» **WHAT YOU HAVE TO DO**
Could you give back every record below exactly, leaving out the pictures?

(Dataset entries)
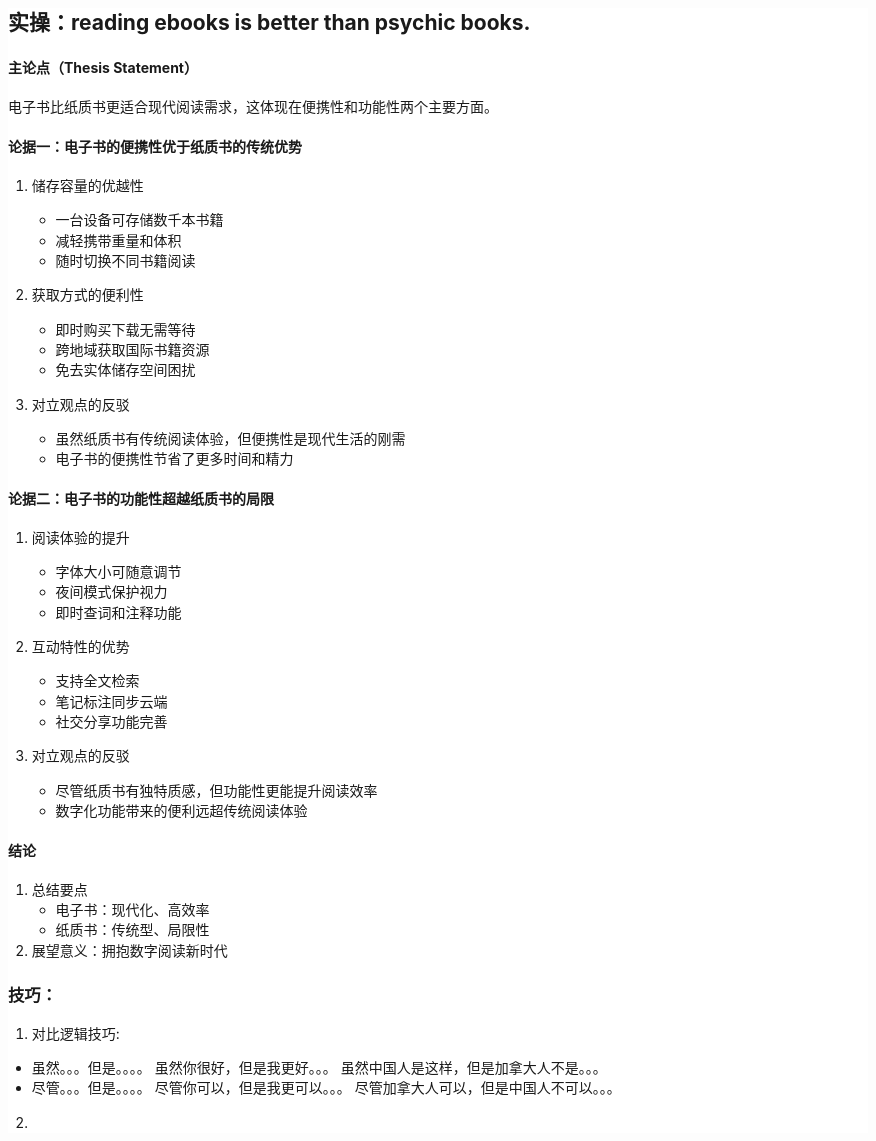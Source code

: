 

## 实操：reading ebooks is better than psychic books.

#### 主论点（Thesis Statement）
电子书比纸质书更适合现代阅读需求，这体现在便携性和功能性两个主要方面。

#### 论据一：电子书的便携性优于纸质书的传统优势
1. 储存容量的优越性
   - 一台设备可存储数千本书籍
   - 减轻携带重量和体积
   - 随时切换不同书籍阅读

2. 获取方式的便利性
   - 即时购买下载无需等待
   - 跨地域获取国际书籍资源
   - 免去实体储存空间困扰

3. 对立观点的反驳
   - 虽然纸质书有传统阅读体验，但便携性是现代生活的刚需
   - 电子书的便携性节省了更多时间和精力

#### 论据二：电子书的功能性超越纸质书的局限
1. 阅读体验的提升
   - 字体大小可随意调节
   - 夜间模式保护视力
   - 即时查词和注释功能

2. 互动特性的优势
   - 支持全文检索
   - 笔记标注同步云端
   - 社交分享功能完善

3. 对立观点的反驳
   - 尽管纸质书有独特质感，但功能性更能提升阅读效率
   - 数字化功能带来的便利远超传统阅读体验

#### 结论
1. 总结要点
   - 电子书：现代化、高效率
   - 纸质书：传统型、局限性
2. 展望意义：拥抱数字阅读新时代



### 技巧：
1. 对比逻辑技巧:
- 虽然。。。但是。。。。
    虽然你很好，但是我更好。。。
    虽然中国人是这样，但是加拿大人不是。。。
- 尽管。。。但是。。。。
    尽管你可以，但是我更可以。。。
    尽管加拿大人可以，但是中国人不可以。。。
2.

» **SOLVED PROBLEM**
Source code

: 

## 实操：reading ebooks is better than psychic books.

#### 主论点（Thesis Statement）
电子书比纸质书更适合现代阅读需求，这体现在便携性和功能性两个主要方面。

#### 论据一：电子书的便携性优于纸质书的传统优势
1. 储存容量的优越性
   - 一台设备可存储数千本书籍
   - 减轻携带重量和体积
   - 随时切换不同书籍阅读

2. 获取方式的便利性
   - 即时购买下载无需等待
   - 跨地域获取国际书籍资源
   - 免去实体储存空间困扰

3. 对立观点的反驳
   - 虽然纸质书有传统阅读体验，但便携性是现代生活的刚需
   - 电子书的便携性节省了更多时间和精力

#### 论据二：电子书的功能性超越纸质书的局限
1. 阅读体验的提升
   - 字体大小可随意调节
   - 夜间模式保护视力
   - 即时查词和注释功能

2. 互动特性的优势
   - 支持全文检索
   - 笔记标注同步云端
   - 社交分享功能完善

3. 对立观点的反驳
   - 尽管纸质书有独特质感，但功能性更能提升阅读效率
   - 数字化功能带来的便利远超传统阅读体验

#### 结论
1. 总结要点
   - 电子书：现代化、高效率
   - 纸质书：传统型、局限性
2. 展望意义：拥抱数字阅读新时代



### 技巧：
1. 对比逻辑技巧:
- 虽然。。。但是。。。。
    虽然你很好，但是我更好。。。
    虽然中国人是这样，但是加拿大人不是。。。
- 尽管。。。但是。。。。
    尽管你可以，但是我更可以。。。
    尽管加拿大人可以，但是中国人不可以。。。
2.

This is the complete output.